THE folk music industry down south has a tendency to ascribe new messiah status to still developing talents as soon as it gets an inkling of the tradition being preserved through another generation.
Sam Lee, a triple nominee at the recent BBC Folk Awards, is one of the latest examples.
Lee's sources are immaculate: he has delved into the traveller community both in person and through recordings and while it's to his credit that he hasn't affected a cod traveller's singing style, he has yet to grasp the art of telling a song in the manner of singers such as his mentor, the late Stanley Robertson, or his guests here, the wonderfully roguish Thomas McCarthy and the touring party's landlady for the night, Fife traditional singing stalwart Chris Miles.
To listen to McCarthy, whose delivery was as rich in its language as it was in his natural, untouched-by-the-passing-ages brogue, was to tap into generations of traveller camp-fire singing and storytelling sessions. His story-songs about the 19-year-old bride who turned out to be 90 and the husband who was deficient in the trouser-content department were priceless.

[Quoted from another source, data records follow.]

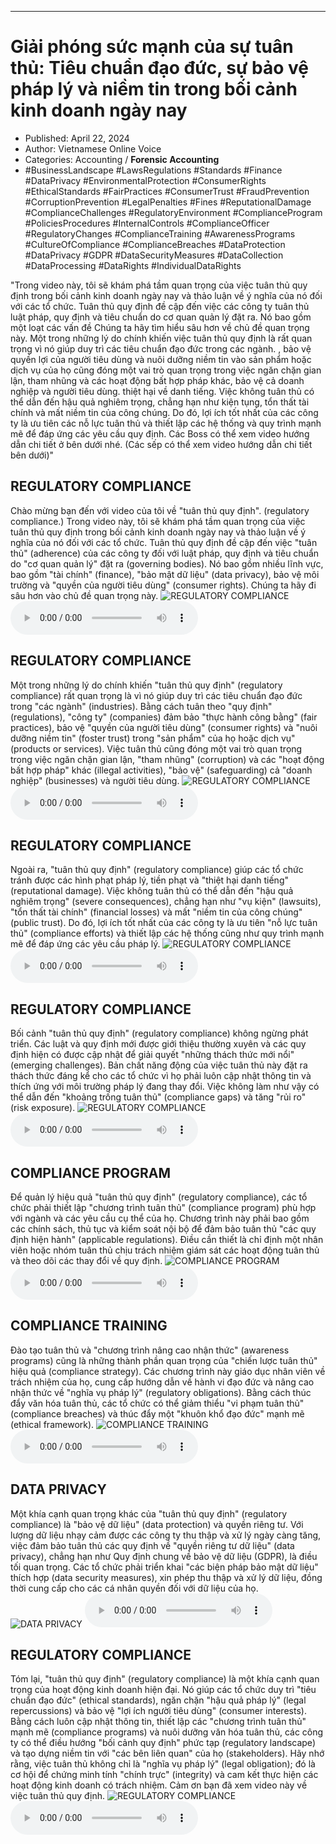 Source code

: 
---

# Giải phóng sức mạnh của sự tuân thủ: Tiêu chuẩn đạo đức, sự bảo vệ pháp lý và niềm tin trong bối cảnh kinh doanh ngày nay

- Published: April 22, 2024
- Author: Vietnamese Online Voice
- Categories: Accounting / **Forensic Accounting**
- #BusinessLandscape #LawsRegulations #Standards #Finance #DataPrivacy #EnvironmentalProtection #ConsumerRights #EthicalStandards #FairPractices #ConsumerTrust #FraudPrevention #CorruptionPrevention #LegalPenalties #Fines #ReputationalDamage #ComplianceChallenges #RegulatoryEnvironment #ComplianceProgram #PoliciesProcedures #InternalControls #ComplianceOfficer #RegulatoryChanges #ComplianceTraining #AwarenessPrograms #CultureOfCompliance #ComplianceBreaches #DataProtection #DataPrivacy #GDPR #DataSecurityMeasures #DataCollection #DataProcessing #DataRights #IndividualDataRights

"Trong video này, tôi sẽ khám phá tầm quan trọng của việc tuân thủ quy định trong bối cảnh kinh doanh ngày nay và thảo luận về ý nghĩa của nó đối với các tổ chức. Tuân thủ quy định đề cập đến việc các công ty tuân thủ luật pháp, quy định và tiêu chuẩn do cơ quan quản lý đặt ra. Nó bao gồm một loạt các vấn đề Chúng ta hãy tìm hiểu sâu hơn về chủ đề quan trọng này. Một trong những lý do chính khiến việc tuân thủ quy định là rất quan trọng vì nó giúp duy trì các tiêu chuẩn đạo đức trong các ngành. , bảo vệ quyền lợi của người tiêu dùng và nuôi dưỡng niềm tin vào sản phẩm hoặc dịch vụ của họ cũng đóng một vai trò quan trọng trong việc ngăn chặn gian lận, tham nhũng và các hoạt động bất hợp pháp khác, bảo vệ cả doanh nghiệp và người tiêu dùng. thiệt hại về danh tiếng. Việc không tuân thủ có thể dẫn đến hậu quả nghiêm trọng, chẳng hạn như kiện tụng, tổn thất tài chính và mất niềm tin của công chúng. Do đó, lợi ích tốt nhất của các công ty là ưu tiên các nỗ lực tuân thủ và thiết lập các hệ thống và quy trình mạnh mẽ để đáp ứng các yêu cầu quy định. Các Boss có thể xem video hướng dẫn chi tiết ở bên dưới nhé. (Các sếp có thể xem video hướng dẫn chi tiết bên dưới)"


## REGULATORY COMPLIANCE

Chào mừng bạn đến với video của tôi về "tuân thủ quy định". (regulatory compliance.) Trong video này, tôi sẽ khám phá tầm quan trọng của việc tuân thủ quy định trong bối cảnh kinh doanh ngày nay và thảo luận về ý nghĩa của nó đối với các tổ chức. Tuân thủ quy định đề cập đến việc "tuân thủ" (adherence) của các công ty đối với luật pháp, quy định và tiêu chuẩn do "cơ quan quản lý" đặt ra (governing bodies). Nó bao gồm nhiều lĩnh vực, bao gồm "tài chính" (finance), "bảo mật dữ liệu" (data privacy), bảo vệ môi trường và "quyền của người tiêu dùng" (consumer rights). Chúng ta hãy đi sâu hơn vào chủ đề quan trọng này.
![REGULATORY COMPLIANCE](https://http-archiver-apis-production-80.schnworks.com/storage/images/transitions/2024-04-22/transition--584718602-Montserrat-Thin-283593.jpg)
<audio controls>
    <source src="https://http-archiver-apis-production-80.schnworks.com/storage/audio/file-22061862046.mp3" type="audio/mpeg">
</audio>



## REGULATORY COMPLIANCE

Một trong những lý do chính khiến "tuân thủ quy định" (regulatory compliance) rất quan trọng là vì nó giúp duy trì các tiêu chuẩn đạo đức trong "các ngành" (industries). Bằng cách tuân theo "quy định" (regulations), "công ty" (companies) đảm bảo "thực hành công bằng" (fair practices), bảo vệ "quyền của người tiêu dùng" (consumer rights) và "nuôi dưỡng niềm tin" (foster trust) trong "sản phẩm" của họ hoặc dịch vụ" (products or services). Việc tuân thủ cũng đóng một vai trò quan trọng trong việc ngăn chặn gian lận, "tham nhũng" (corruption) và các "hoạt động bất hợp pháp" khác (illegal activities), "bảo vệ" (safeguarding) cả "doanh nghiệp" (businesses) và người tiêu dùng.
![REGULATORY COMPLIANCE](https://http-archiver-apis-production-80.schnworks.com/storage/images/transitions/2024-04-22/transition--5370641513-Montserrat-SemiBold-7B1FA2.jpg)
<audio controls>
    <source src="https://http-archiver-apis-production-80.schnworks.com/storage/audio/file-29081223326.mp3" type="audio/mpeg">
</audio>



## REGULATORY COMPLIANCE

Ngoài ra, "tuân thủ quy định" (regulatory compliance) giúp các tổ chức tránh được các hình phạt pháp lý, tiền phạt và "thiệt hại danh tiếng" (reputational damage). Việc không tuân thủ có thể dẫn đến "hậu quả nghiêm trọng" (severe consequences), chẳng hạn như "vụ kiện" (lawsuits), "tổn thất tài chính" (financial losses) và mất "niềm tin của công chúng" (public trust). Do đó, lợi ích tốt nhất của các công ty là ưu tiên "nỗ lực tuân thủ" (compliance efforts) và thiết lập các hệ thống cũng như quy trình mạnh mẽ để đáp ứng các yêu cầu pháp lý.
![REGULATORY COMPLIANCE](https://http-archiver-apis-production-80.schnworks.com/storage/images/transitions/2024-04-22/transition-12337327334-Montserrat-Medium-512DA8.jpg)
<audio controls>
    <source src="https://http-archiver-apis-production-80.schnworks.com/storage/audio/file-29462930335.mp3" type="audio/mpeg">
</audio>



## REGULATORY COMPLIANCE

Bối cảnh "tuân thủ quy định" (regulatory compliance) không ngừng phát triển. Các luật và quy định mới được giới thiệu thường xuyên và các quy định hiện có được cập nhật để giải quyết "những thách thức mới nổi" (emerging challenges). Bản chất năng động của việc tuân thủ này đặt ra thách thức đáng kể cho các tổ chức vì họ phải luôn cập nhật thông tin và thích ứng với môi trường pháp lý đang thay đổi. Việc không làm như vậy có thể dẫn đến "khoảng trống tuân thủ" (compliance gaps) và tăng "rủi ro" (risk exposure).
![REGULATORY COMPLIANCE](https://http-archiver-apis-production-80.schnworks.com/storage/images/transitions/2024-04-22/transition--11493805715-Montserrat-Regular-283593.jpg)
<audio controls>
    <source src="https://http-archiver-apis-production-80.schnworks.com/storage/audio/file-7396432966.mp3" type="audio/mpeg">
</audio>



## COMPLIANCE PROGRAM

Để quản lý hiệu quả "tuân thủ quy định" (regulatory compliance), các tổ chức phải thiết lập "chương trình tuân thủ" (compliance program) phù hợp với ngành và các yêu cầu cụ thể của họ. Chương trình này phải bao gồm các chính sách, thủ tục và kiểm soát nội bộ để đảm bảo tuân thủ "các quy định hiện hành" (applicable regulations). Điều cần thiết là chỉ định một nhân viên hoặc nhóm tuân thủ chịu trách nhiệm giám sát các hoạt động tuân thủ và theo dõi các thay đổi về quy định.
![COMPLIANCE PROGRAM](https://http-archiver-apis-production-80.schnworks.com/storage/images/transitions/2024-04-22/transition-63424788848-Montserrat-Thin-880E4F.jpg)
<audio controls>
    <source src="https://http-archiver-apis-production-80.schnworks.com/storage/audio/file-6582105896.mp3" type="audio/mpeg">
</audio>



## COMPLIANCE TRAINING

Đào tạo tuân thủ và "chương trình nâng cao nhận thức" (awareness programs) cũng là những thành phần quan trọng của "chiến lược tuân thủ" hiệu quả (compliance strategy). Các chương trình này giáo dục nhân viên về trách nhiệm của họ, cung cấp hướng dẫn về hành vi đạo đức và nâng cao nhận thức về "nghĩa vụ pháp lý" (regulatory obligations). Bằng cách thúc đẩy văn hóa tuân thủ, các tổ chức có thể giảm thiểu "vi phạm tuân thủ" (compliance breaches) và thúc đẩy một "khuôn khổ đạo đức" mạnh mẽ (ethical framework).
![COMPLIANCE TRAINING](https://http-archiver-apis-production-80.schnworks.com/storage/images/transitions/2024-04-22/transition--203570377-Montserrat-Bold-283593.jpg)
<audio controls>
    <source src="https://http-archiver-apis-production-80.schnworks.com/storage/audio/file-8768484087.mp3" type="audio/mpeg">
</audio>



## DATA PRIVACY

Một khía cạnh quan trọng khác của "tuân thủ quy định" (regulatory compliance) là "bảo vệ dữ liệu" (data protection) và quyền riêng tư. Với lượng dữ liệu nhạy cảm được các công ty thu thập và xử lý ngày càng tăng, việc đảm bảo tuân thủ các quy định về "quyền riêng tư dữ liệu" (data privacy), chẳng hạn như Quy định chung về bảo vệ dữ liệu (GDPR), là điều tối quan trọng. Các tổ chức phải triển khai "các biện pháp bảo mật dữ liệu" thích hợp (data security measures), xin phép thu thập và xử lý dữ liệu, đồng thời cung cấp cho các cá nhân quyền đối với dữ liệu của họ.
![DATA PRIVACY](https://http-archiver-apis-production-80.schnworks.com/storage/images/transitions/2024-04-22/transition--6390128171-Montserrat-Bold-673AB7.jpg)
<audio controls>
    <source src="https://http-archiver-apis-production-80.schnworks.com/storage/audio/file-17466156200.mp3" type="audio/mpeg">
</audio>



## REGULATORY COMPLIANCE

Tóm lại, "tuân thủ quy định" (regulatory compliance) là một khía cạnh quan trọng của hoạt động kinh doanh hiện đại. Nó giúp các tổ chức duy trì "tiêu chuẩn đạo đức" (ethical standards), ngăn chặn "hậu quả pháp lý" (legal repercussions) và bảo vệ "lợi ích người tiêu dùng" (consumer interests). Bằng cách luôn cập nhật thông tin, thiết lập các "chương trình tuân thủ" mạnh mẽ (compliance programs) và nuôi dưỡng văn hóa tuân thủ, các công ty có thể điều hướng "bối cảnh quy định" phức tạp (regulatory landscape) và tạo dựng niềm tin với "các bên liên quan" của họ (stakeholders). Hãy nhớ rằng, việc tuân thủ không chỉ là "nghĩa vụ pháp lý" (legal obligation); đó là cơ hội để chứng minh tính "chính trực" (integrity) và cam kết thực hiện các hoạt động kinh doanh có trách nhiệm. Cảm ơn bạn đã xem video này về việc tuân thủ quy định.
![REGULATORY COMPLIANCE](https://http-archiver-apis-production-80.schnworks.com/storage/images/transitions/2024-04-22/transition-54332547320-Montserrat-ExtraBold-880E4F.jpg)
<audio controls>
    <source src="https://http-archiver-apis-production-80.schnworks.com/storage/audio/file-43057269485.mp3" type="audio/mpeg">
</audio>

Lee, on the other hand, has taken a little bit of Rufus Wainwright and quite a lot of the musical theatre tradition and added arrangements that blend jazz, chamber and world music elements to create, at its best, an effective, dramatic sound reminiscent of the Cauld Blast Orchestra. At other times, especially when he essayed some rather prim dance steps, he brought to mind Michael Crawford when what was really required was the substance of an Andy M Stewart.